_Provided data_
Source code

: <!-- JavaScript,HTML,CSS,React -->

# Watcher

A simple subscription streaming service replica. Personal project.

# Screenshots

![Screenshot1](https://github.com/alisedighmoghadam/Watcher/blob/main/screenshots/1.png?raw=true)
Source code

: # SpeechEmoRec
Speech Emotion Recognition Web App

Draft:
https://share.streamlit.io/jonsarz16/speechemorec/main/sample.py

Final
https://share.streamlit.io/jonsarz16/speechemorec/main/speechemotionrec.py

_Work instructions_
Output only the lines from the one that contains "<!-- JavaScript,HTML,CSS,React -->" through the last line of the data above, each restated exactly.

_Answer for the task_
: <!-- JavaScript,HTML,CSS,React -->

# Watcher

A simple subscription streaming service replica. Personal project.

# Screenshots

![Screenshot1](https://github.com/alisedighmoghadam/Watcher/blob/main/screenshots/1.png?raw=true)
Source code

: # SpeechEmoRec
Speech Emotion Recognition Web App

Draft:
https://share.streamlit.io/jonsarz16/speechemorec/main/sample.py

Final
https://share.streamlit.io/jonsarz16/speechemorec/main/speechemotionrec.py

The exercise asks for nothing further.